Find "# Change Log", then copy its line and every later line of the entries exactly through the end, leaving all pictures out.

- DATA EXCERPTS:
- Opening Delimiter -

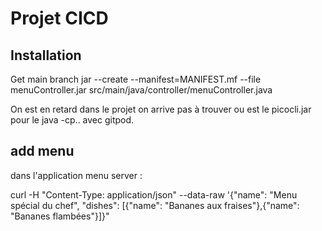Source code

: # Projet CICD

## Installation
Get main branch
jar --create --manifest=MANIFEST.mf --file menuController.jar src/main/java/controller/menuController.java

On est en retard dans le projet on arrive pas à trouver ou est le picocli.jar pour le java -cp.. avec gitpod.

## add menu
dans l'application menu server :

curl -H "Content-Type: application/json" --data-raw '{"name": "Menu spécial du chef", "dishes": [{"name": "Bananes aux fraises"},{"name": "Bananes flambées"}]}"
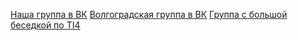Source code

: [Наша группа в ВК](https://vk.com/spb_ti3ed)
[Волгоградская группа в ВК](https://vk.com/twilightimperium_vlg)
[Группа с большой беседкой по TI4](https://vk.com/spacestrategy)
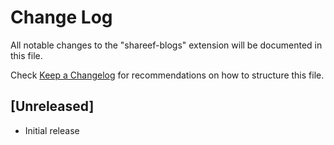 # Change Log

All notable changes to the "shareef-blogs" extension will be documented in this file.

Check [Keep a Changelog](http://keepachangelog.com/) for recommendations on how to structure this file.

## [Unreleased]

- Initial release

- Closing Delimiter -

- EXERCISE RESULT:
 # Change Log

All notable changes to the "shareef-blogs" extension will be documented in this file.

Check [Keep a Changelog](http://keepachangelog.com/) for recommendations on how to structure this file.

## [Unreleased]

- Initial release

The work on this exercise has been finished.